== PROBLEM TO SOLVE ==
Search the data for the string "left" and extract every line where it appears.

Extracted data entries

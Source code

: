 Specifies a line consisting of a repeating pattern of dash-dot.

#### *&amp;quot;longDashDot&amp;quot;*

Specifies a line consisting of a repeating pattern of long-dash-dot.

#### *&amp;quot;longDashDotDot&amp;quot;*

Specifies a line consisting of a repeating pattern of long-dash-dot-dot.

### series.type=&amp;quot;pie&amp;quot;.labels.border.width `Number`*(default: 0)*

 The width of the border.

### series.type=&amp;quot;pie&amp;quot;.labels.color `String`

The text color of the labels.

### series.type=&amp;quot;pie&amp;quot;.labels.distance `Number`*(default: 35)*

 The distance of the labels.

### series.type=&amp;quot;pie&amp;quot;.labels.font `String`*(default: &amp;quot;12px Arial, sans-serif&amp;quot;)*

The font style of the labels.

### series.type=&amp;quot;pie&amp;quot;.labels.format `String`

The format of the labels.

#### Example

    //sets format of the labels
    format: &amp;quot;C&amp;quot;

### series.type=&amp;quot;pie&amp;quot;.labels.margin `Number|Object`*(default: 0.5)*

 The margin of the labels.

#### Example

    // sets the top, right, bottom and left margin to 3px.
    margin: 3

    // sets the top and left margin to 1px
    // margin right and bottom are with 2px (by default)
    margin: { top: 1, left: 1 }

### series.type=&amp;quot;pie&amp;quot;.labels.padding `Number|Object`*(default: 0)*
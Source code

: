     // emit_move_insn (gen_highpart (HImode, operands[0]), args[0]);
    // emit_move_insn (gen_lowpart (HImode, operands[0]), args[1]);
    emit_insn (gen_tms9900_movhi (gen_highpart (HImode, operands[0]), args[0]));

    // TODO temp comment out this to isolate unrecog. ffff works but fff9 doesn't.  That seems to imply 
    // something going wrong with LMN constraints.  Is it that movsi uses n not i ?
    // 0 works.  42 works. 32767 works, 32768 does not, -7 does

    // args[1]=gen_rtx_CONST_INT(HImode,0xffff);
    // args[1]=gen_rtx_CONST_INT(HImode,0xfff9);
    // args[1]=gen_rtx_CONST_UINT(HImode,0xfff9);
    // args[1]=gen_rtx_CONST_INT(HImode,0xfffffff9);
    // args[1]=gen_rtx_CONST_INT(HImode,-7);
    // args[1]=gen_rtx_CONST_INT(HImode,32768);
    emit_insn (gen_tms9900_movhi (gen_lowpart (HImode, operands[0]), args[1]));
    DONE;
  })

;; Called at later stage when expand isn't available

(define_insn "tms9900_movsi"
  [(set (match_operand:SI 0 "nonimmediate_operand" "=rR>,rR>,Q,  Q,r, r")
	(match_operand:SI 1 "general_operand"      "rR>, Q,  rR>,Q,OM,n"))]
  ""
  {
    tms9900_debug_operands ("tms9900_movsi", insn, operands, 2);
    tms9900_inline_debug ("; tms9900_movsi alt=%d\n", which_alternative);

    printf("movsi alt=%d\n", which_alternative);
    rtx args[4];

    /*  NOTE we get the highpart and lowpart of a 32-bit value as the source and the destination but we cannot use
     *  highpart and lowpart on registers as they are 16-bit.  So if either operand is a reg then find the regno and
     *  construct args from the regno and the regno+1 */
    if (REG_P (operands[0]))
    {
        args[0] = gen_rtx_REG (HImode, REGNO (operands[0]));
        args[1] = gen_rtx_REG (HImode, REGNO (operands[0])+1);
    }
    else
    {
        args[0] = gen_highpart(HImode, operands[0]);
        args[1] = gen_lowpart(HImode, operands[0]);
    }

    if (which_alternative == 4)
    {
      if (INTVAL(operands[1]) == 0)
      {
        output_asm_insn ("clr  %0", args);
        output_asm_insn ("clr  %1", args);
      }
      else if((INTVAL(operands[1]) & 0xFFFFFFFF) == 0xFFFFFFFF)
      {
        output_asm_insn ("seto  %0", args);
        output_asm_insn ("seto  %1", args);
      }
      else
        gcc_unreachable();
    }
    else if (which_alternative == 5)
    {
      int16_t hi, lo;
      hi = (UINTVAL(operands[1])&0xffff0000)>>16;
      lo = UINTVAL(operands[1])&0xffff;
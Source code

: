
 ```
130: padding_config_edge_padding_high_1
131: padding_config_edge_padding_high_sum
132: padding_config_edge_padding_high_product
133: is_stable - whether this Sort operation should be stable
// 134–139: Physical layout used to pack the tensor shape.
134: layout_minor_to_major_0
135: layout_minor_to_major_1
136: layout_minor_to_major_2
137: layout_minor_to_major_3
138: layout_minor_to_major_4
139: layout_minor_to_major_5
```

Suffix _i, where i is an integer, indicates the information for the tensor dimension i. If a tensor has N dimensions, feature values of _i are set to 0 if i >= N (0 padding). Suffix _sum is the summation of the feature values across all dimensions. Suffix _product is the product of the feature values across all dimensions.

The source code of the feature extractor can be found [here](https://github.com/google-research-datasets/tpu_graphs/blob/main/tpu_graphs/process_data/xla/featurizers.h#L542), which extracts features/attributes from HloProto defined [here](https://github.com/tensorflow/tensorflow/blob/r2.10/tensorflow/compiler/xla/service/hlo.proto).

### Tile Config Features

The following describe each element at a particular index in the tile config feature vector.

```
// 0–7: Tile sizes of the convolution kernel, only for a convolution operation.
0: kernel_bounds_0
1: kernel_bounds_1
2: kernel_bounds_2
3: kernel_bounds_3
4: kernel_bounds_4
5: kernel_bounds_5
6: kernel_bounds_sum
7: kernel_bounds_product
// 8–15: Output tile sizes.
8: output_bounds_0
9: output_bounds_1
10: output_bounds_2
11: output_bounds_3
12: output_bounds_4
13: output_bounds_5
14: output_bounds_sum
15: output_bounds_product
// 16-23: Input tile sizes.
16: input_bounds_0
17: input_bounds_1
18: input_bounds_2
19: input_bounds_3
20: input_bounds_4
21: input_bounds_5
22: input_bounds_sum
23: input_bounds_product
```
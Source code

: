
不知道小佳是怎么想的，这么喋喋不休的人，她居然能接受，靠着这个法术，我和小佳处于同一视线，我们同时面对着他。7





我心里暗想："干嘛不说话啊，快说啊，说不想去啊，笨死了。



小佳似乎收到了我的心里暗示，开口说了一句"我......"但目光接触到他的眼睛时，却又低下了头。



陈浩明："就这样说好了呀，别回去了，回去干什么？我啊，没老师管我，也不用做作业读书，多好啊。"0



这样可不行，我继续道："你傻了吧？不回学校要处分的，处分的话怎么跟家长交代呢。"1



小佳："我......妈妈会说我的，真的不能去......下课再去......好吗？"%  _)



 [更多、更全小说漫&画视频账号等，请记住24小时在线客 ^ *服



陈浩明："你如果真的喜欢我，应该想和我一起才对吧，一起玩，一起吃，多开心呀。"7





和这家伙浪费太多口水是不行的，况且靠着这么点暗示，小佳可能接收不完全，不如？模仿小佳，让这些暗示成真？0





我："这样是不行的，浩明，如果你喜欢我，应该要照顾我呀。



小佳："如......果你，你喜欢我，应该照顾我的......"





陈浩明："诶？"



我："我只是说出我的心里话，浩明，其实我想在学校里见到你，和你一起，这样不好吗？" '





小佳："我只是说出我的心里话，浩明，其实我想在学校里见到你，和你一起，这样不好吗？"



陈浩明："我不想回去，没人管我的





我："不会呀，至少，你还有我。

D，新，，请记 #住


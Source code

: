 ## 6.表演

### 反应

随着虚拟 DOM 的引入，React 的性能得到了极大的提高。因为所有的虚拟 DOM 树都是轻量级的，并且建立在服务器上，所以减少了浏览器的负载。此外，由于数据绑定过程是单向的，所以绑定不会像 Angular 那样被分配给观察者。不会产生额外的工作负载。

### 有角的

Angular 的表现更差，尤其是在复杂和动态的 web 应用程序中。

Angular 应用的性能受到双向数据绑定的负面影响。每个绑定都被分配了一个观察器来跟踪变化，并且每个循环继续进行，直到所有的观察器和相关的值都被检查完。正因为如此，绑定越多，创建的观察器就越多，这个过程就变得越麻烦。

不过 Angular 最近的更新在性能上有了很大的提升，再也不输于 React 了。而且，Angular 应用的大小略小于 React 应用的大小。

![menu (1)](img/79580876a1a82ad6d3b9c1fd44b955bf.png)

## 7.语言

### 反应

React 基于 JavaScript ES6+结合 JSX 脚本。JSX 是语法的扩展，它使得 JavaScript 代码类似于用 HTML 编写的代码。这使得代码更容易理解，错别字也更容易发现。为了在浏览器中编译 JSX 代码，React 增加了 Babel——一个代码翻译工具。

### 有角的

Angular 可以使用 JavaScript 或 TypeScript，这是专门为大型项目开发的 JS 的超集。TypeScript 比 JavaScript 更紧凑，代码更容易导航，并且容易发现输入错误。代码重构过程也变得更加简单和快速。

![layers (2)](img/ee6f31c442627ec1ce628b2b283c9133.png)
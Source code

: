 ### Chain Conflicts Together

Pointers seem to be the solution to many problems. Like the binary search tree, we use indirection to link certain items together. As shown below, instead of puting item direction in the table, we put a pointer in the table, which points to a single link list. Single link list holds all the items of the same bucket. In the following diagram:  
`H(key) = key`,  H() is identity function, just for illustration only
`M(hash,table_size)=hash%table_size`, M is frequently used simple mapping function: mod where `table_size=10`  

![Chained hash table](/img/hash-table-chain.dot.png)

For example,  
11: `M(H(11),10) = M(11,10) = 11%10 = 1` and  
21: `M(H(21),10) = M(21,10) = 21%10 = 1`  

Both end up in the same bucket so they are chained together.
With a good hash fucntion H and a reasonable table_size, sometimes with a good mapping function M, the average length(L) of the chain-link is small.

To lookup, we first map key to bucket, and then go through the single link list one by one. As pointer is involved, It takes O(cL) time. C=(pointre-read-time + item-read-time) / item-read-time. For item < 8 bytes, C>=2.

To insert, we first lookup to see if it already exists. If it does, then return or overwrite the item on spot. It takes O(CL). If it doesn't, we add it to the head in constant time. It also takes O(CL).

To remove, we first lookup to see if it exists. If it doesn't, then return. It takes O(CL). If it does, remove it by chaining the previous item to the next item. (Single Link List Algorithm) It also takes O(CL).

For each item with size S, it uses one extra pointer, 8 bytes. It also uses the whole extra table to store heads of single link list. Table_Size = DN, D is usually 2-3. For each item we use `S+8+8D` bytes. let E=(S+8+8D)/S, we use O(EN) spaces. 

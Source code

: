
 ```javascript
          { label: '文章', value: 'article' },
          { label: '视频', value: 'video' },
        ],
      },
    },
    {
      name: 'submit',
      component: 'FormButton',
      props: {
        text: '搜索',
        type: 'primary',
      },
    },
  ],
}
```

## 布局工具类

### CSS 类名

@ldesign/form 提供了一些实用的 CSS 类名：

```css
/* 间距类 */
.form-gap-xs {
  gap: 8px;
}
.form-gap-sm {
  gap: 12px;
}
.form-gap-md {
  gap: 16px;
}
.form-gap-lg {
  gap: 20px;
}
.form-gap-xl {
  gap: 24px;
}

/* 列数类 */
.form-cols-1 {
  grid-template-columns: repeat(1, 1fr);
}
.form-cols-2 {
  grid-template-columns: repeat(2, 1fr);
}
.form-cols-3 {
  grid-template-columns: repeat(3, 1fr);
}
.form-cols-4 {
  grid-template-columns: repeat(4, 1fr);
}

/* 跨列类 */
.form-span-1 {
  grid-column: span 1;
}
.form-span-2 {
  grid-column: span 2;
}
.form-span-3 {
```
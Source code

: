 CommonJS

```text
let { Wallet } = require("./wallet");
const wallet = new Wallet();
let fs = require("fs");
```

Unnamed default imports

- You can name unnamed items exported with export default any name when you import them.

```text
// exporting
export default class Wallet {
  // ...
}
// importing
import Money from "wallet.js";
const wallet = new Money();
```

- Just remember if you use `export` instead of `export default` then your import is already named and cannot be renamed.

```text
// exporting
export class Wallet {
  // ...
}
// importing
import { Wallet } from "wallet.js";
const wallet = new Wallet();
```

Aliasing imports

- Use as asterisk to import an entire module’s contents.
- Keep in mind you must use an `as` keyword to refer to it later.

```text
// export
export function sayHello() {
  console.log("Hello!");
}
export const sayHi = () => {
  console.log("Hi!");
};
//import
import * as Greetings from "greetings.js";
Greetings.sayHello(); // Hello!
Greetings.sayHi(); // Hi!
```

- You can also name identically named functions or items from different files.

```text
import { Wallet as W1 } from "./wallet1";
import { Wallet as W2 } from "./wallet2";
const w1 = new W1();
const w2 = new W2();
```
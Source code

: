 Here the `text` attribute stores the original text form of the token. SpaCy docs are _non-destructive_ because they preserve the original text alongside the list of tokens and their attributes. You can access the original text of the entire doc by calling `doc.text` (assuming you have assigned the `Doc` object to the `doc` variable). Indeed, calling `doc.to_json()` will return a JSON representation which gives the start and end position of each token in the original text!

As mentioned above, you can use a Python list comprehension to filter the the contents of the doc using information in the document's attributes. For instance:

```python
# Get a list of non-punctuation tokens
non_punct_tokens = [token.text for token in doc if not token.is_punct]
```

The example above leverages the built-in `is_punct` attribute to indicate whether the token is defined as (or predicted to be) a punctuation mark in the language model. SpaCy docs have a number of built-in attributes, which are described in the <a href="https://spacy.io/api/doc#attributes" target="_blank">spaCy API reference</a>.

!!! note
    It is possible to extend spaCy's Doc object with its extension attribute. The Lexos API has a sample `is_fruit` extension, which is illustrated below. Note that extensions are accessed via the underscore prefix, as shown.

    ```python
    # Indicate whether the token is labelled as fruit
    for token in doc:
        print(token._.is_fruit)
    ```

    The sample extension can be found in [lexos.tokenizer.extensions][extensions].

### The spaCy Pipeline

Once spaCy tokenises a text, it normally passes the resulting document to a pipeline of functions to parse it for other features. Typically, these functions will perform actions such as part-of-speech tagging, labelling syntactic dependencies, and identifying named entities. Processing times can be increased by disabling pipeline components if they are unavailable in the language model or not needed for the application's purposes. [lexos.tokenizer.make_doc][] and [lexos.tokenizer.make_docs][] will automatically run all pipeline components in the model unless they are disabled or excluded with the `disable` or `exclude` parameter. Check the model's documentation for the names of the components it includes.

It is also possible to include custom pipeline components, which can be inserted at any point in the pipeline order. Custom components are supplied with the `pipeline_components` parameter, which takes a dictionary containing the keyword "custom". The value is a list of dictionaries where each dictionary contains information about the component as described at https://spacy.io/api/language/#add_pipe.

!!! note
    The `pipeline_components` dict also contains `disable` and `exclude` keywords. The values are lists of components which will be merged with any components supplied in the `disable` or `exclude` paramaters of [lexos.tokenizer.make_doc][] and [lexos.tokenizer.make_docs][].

== TASK SOLUTION ==
    // sets the top, right, bottom and left margin to 3px.
    // sets the top and left margin to 1px
    margin: { top: 1, left: 1 }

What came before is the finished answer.